U.S. Colleges Gradually Increasing Aid to Foreign Students
February 1, 2002
Until recently, foreign students seeking to attend U.S. colleges could expect little in the way of financial assistance from the schools. And with the federal government restricting aid to domestic students, only foreigners with wealthy parents could afford to attend our colleges and universities.
But that is slowly changing.

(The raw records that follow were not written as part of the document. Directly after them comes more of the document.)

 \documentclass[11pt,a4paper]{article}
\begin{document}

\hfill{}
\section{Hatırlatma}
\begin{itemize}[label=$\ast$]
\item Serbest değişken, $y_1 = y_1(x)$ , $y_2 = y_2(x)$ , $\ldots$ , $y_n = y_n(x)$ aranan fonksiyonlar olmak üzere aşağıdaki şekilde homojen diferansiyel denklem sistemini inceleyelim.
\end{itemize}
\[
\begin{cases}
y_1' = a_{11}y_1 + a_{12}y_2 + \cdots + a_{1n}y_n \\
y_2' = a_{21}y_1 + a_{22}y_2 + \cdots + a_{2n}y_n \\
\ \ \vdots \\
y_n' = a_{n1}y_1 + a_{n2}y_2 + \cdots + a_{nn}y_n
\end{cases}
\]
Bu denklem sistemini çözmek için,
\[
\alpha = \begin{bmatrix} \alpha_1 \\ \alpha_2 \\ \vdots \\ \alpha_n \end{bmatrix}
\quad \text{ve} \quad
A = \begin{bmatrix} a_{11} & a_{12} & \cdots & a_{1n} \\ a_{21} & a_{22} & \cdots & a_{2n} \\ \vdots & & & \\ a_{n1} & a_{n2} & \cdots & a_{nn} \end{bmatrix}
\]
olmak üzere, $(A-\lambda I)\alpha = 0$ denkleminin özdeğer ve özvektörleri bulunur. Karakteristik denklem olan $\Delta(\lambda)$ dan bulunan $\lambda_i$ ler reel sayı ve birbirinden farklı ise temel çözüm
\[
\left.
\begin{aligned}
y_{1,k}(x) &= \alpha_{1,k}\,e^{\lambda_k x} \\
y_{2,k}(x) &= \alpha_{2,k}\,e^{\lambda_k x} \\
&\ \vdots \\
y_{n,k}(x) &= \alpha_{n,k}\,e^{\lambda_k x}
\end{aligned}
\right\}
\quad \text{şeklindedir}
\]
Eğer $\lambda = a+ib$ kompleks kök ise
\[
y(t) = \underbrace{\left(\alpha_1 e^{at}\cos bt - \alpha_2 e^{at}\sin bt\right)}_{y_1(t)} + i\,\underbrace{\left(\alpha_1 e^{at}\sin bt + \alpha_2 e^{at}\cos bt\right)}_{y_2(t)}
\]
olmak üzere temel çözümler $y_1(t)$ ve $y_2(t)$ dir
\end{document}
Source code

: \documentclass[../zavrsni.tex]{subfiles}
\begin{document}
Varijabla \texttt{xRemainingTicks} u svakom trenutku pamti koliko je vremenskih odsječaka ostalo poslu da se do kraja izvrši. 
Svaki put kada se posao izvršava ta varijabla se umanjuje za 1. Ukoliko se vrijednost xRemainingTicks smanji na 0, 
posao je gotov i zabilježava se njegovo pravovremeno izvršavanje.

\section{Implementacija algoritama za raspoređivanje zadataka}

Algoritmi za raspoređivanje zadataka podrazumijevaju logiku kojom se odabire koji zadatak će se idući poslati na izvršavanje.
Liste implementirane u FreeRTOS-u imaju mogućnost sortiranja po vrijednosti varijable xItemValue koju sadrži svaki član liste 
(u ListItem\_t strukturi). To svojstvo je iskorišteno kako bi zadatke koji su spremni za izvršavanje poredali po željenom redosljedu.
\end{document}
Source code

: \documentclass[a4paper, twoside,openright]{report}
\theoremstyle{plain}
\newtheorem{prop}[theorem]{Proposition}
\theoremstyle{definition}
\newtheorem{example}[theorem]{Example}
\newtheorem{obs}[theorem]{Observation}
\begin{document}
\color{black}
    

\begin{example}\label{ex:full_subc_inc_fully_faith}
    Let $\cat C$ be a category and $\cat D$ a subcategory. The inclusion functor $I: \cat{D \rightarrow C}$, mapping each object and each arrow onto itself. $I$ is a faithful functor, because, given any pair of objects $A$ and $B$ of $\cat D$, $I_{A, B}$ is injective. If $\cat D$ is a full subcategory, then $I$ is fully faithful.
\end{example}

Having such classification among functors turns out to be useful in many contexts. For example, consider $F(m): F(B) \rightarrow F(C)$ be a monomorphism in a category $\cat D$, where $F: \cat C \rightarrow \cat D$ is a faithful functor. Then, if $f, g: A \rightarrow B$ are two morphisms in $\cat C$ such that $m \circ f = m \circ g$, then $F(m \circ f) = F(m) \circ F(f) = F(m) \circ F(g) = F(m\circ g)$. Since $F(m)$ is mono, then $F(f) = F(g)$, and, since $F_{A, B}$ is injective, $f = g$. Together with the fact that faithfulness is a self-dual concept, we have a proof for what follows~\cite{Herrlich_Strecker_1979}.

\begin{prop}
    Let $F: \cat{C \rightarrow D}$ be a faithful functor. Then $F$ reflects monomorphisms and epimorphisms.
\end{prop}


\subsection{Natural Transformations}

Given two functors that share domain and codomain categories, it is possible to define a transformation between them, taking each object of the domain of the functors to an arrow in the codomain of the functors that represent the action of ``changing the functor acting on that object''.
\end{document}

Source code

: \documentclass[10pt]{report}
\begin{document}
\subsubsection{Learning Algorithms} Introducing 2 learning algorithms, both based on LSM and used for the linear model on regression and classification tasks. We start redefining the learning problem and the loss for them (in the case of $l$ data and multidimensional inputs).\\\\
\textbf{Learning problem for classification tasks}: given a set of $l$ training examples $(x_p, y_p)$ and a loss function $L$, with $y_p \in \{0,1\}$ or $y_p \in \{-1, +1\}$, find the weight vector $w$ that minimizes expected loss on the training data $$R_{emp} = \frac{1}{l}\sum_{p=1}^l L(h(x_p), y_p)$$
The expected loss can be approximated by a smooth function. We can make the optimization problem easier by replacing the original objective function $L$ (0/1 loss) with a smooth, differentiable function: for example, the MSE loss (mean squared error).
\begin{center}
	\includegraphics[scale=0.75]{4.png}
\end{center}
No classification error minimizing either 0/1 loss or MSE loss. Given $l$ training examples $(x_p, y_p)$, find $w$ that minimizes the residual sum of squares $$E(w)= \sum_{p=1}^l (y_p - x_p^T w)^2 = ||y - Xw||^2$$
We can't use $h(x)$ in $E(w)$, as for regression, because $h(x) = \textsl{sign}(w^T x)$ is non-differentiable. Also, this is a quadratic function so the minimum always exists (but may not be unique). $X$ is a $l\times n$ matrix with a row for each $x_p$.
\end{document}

Colleges are increasingly willing to hand out merit or need-based scholarships to foreigners out of institutional funds.
- Of the more than 250,000 foreign undergraduates in this country, some 8 percent receive financial aid from their institution -- while 81 percent rely on family money.
- That compares with about one-third of U.S. undergraduates getting such aid from their schools.
- U.S. universities have often provided fellowships and other aid to foreign graduate students -- with about 40 percent of the country's 240,000 in this category receiving such help.
- There has long been greater competition to attract graduate students than undergrads.
But now the emphasis is shifting somewhat because U.S. colleges have lost market share of undergraduates in the face of aggressive recruiting by schools in Britain and Australia, and as economic collapses from Asia to Argentina impoverished potential applicants.
While some Americans perceive a misplaced favoritism benefiting foreigners at the expense of domestic students, college administrators point out that the former generally achieve higher grades and graduation rates than their domestic counterparts.